(Task inputs begins)

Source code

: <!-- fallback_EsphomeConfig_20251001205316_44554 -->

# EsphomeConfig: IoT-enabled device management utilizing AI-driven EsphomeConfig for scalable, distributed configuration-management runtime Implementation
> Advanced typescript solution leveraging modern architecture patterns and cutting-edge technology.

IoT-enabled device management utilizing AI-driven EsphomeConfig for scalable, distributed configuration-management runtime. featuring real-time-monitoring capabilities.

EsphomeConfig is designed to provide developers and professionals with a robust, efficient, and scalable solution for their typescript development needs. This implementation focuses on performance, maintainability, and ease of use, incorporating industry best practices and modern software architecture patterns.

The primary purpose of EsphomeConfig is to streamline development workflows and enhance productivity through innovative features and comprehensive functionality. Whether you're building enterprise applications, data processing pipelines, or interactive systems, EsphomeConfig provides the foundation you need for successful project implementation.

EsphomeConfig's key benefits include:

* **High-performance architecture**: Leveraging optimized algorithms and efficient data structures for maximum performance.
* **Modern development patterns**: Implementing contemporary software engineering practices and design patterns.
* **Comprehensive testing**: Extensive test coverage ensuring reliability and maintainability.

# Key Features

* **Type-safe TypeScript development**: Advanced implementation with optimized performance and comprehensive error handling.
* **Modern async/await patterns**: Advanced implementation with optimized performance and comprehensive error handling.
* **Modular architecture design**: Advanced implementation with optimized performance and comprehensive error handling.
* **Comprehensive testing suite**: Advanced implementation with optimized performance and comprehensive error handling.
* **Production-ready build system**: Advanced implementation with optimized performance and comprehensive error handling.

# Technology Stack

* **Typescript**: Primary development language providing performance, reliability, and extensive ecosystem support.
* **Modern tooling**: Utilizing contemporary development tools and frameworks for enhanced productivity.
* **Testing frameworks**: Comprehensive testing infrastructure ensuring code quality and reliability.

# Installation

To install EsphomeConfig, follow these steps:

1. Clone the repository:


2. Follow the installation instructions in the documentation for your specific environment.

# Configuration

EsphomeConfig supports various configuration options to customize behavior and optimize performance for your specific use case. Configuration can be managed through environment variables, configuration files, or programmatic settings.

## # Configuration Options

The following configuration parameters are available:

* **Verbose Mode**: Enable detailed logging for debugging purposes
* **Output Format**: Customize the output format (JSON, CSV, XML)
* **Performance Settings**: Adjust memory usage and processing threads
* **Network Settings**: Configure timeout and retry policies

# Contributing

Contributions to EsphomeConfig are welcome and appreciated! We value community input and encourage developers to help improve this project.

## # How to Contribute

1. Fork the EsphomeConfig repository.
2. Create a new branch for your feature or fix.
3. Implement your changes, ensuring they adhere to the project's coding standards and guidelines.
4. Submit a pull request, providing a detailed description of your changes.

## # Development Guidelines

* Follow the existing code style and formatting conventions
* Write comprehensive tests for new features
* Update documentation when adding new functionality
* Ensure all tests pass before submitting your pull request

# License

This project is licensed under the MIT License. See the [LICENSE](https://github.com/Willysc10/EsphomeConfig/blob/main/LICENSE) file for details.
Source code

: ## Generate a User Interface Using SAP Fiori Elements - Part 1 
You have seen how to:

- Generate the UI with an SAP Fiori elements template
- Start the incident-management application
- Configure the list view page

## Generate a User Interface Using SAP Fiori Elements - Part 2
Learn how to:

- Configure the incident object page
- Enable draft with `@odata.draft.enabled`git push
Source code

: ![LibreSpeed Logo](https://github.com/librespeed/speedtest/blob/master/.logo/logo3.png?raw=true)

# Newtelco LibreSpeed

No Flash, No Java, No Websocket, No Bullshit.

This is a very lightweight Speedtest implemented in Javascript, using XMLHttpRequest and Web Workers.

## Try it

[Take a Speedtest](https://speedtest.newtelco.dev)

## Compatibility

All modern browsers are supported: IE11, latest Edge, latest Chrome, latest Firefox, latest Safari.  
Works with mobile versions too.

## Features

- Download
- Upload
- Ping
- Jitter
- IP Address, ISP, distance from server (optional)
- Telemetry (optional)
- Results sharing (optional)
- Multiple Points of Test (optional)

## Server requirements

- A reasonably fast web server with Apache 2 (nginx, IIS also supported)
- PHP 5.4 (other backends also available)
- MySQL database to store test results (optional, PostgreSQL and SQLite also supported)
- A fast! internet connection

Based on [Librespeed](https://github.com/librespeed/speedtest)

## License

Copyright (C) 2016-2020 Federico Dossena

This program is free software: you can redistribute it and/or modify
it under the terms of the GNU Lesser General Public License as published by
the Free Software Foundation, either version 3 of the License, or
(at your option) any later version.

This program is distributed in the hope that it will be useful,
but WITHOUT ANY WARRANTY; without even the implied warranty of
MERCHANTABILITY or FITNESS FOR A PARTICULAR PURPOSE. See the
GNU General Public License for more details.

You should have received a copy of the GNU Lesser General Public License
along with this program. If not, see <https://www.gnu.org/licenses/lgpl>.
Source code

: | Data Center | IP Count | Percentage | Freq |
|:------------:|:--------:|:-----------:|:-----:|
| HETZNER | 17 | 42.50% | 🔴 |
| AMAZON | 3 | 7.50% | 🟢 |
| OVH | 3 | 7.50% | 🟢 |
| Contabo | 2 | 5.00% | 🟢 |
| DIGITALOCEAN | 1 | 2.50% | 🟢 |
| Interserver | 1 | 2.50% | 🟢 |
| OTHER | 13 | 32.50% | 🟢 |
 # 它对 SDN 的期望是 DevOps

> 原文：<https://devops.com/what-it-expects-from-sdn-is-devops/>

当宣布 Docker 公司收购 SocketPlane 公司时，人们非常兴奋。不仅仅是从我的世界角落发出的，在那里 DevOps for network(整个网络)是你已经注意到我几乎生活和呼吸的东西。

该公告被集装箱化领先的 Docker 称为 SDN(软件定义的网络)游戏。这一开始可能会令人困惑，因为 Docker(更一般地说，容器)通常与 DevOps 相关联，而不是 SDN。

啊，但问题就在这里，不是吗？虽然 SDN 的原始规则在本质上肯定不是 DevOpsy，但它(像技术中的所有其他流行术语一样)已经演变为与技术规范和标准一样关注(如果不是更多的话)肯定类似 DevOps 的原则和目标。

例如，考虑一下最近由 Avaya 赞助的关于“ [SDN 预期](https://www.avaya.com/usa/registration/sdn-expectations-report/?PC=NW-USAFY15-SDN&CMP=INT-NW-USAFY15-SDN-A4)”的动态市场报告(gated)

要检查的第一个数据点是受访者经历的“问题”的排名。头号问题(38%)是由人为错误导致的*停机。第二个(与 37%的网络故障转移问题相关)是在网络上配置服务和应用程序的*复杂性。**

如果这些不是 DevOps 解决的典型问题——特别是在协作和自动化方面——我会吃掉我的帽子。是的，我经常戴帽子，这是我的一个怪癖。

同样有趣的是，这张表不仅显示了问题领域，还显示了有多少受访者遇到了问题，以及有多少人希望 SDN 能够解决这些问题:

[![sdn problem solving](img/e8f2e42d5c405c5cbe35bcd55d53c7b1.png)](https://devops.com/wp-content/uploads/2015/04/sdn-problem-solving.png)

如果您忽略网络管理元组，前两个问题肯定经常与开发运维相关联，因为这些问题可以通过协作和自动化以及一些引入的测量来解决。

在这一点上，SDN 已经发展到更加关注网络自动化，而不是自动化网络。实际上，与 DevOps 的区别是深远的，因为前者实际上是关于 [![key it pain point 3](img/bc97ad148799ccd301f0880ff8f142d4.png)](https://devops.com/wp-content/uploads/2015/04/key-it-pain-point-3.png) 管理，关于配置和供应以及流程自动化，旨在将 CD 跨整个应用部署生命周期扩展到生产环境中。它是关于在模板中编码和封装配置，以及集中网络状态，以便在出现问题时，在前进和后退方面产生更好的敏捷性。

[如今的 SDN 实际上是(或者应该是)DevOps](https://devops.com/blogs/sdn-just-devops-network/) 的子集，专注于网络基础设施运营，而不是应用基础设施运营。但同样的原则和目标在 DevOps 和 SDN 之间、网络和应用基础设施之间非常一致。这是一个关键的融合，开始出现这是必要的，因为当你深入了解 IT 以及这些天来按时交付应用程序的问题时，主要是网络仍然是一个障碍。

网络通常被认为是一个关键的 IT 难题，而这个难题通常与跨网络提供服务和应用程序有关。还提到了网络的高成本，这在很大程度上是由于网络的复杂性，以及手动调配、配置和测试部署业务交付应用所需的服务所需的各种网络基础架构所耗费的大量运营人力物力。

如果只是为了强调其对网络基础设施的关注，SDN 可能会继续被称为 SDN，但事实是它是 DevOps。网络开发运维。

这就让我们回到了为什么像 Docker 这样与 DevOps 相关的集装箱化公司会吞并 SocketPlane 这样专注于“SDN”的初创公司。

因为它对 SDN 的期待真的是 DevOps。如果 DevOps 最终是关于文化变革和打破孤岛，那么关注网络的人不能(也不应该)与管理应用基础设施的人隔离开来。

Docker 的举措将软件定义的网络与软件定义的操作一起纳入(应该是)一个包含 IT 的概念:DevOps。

(Task inputs ends)

> [What you should do]
Please give only the number of lines above that contain the word "detailed".

> [Answer to this task]
2